*** Available data ***

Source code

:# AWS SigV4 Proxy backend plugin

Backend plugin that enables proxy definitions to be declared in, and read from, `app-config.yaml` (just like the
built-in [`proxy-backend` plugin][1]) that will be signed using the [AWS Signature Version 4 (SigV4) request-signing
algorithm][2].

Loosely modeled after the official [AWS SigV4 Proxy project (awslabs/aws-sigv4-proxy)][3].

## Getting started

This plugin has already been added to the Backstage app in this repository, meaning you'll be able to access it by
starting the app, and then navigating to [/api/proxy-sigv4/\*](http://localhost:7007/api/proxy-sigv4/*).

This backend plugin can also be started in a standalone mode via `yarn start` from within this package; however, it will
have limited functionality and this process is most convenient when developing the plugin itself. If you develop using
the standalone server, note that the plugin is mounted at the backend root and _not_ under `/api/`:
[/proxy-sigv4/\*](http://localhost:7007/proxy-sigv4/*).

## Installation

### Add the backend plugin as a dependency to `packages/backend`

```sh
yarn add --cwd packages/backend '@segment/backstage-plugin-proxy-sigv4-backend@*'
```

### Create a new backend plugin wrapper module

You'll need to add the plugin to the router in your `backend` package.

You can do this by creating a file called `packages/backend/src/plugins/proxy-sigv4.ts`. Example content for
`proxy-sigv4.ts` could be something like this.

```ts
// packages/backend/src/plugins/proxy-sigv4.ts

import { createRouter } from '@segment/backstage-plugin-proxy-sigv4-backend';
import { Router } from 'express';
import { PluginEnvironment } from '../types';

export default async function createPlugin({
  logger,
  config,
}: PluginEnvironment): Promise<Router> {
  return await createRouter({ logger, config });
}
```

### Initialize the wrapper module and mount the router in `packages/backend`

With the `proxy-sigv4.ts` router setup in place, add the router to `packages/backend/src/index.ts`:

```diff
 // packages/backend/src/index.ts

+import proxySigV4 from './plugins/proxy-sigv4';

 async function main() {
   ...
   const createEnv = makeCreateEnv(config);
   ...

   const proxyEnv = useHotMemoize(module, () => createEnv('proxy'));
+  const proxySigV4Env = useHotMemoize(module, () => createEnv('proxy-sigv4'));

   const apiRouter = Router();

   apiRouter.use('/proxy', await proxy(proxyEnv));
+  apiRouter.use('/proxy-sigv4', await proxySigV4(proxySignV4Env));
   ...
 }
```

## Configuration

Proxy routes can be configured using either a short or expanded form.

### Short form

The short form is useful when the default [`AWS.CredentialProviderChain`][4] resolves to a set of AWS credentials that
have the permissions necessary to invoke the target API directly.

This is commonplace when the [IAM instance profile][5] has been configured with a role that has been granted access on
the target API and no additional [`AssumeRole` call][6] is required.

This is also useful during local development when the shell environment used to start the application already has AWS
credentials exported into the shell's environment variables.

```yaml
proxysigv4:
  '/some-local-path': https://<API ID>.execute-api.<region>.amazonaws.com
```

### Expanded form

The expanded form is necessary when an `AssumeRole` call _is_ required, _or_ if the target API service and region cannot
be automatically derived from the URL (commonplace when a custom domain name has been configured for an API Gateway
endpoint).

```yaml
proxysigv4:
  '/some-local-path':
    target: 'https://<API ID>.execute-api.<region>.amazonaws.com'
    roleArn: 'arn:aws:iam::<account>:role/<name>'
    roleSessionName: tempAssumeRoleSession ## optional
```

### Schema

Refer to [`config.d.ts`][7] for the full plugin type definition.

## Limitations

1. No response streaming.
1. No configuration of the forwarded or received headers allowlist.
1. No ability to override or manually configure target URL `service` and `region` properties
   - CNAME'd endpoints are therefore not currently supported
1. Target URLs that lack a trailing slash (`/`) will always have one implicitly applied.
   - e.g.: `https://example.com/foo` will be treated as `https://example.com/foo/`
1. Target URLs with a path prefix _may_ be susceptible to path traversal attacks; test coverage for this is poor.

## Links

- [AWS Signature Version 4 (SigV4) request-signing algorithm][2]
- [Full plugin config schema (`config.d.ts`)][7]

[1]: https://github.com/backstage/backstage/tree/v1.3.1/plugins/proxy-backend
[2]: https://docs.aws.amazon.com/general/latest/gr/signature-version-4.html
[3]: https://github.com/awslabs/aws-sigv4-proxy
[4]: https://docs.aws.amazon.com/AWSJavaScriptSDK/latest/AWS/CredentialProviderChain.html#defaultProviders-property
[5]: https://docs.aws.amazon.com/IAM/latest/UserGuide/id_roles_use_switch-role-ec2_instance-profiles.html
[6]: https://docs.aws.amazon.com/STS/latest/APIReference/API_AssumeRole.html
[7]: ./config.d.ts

*** End of Available data ***
*** Available data ***

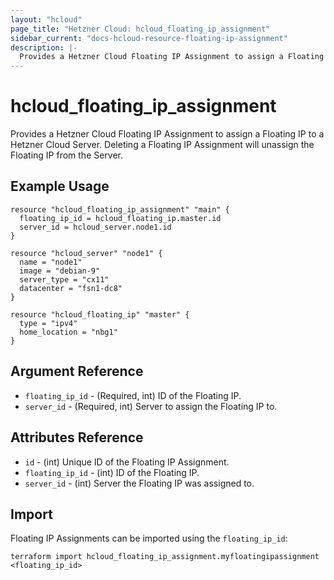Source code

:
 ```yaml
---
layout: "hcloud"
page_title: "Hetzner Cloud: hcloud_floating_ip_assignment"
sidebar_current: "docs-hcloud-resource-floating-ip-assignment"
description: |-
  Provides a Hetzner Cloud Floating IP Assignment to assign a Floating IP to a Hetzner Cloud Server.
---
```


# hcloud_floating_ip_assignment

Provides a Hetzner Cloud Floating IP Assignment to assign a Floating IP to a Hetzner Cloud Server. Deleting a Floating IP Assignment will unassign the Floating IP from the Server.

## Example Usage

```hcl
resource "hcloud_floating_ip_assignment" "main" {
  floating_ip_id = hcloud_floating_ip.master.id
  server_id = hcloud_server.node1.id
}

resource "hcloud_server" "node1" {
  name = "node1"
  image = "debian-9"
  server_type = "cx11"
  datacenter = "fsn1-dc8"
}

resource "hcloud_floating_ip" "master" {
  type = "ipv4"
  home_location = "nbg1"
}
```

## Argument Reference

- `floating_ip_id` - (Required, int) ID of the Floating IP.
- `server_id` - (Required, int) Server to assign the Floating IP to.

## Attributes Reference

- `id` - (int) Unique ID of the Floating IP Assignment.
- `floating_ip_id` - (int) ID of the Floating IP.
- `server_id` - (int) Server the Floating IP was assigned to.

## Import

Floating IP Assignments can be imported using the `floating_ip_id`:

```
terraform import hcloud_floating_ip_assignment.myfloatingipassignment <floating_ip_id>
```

*** End of Available data ***

• Exercise:
Answer with one number: how many lines in the listing hold "that".

• Answer section:
6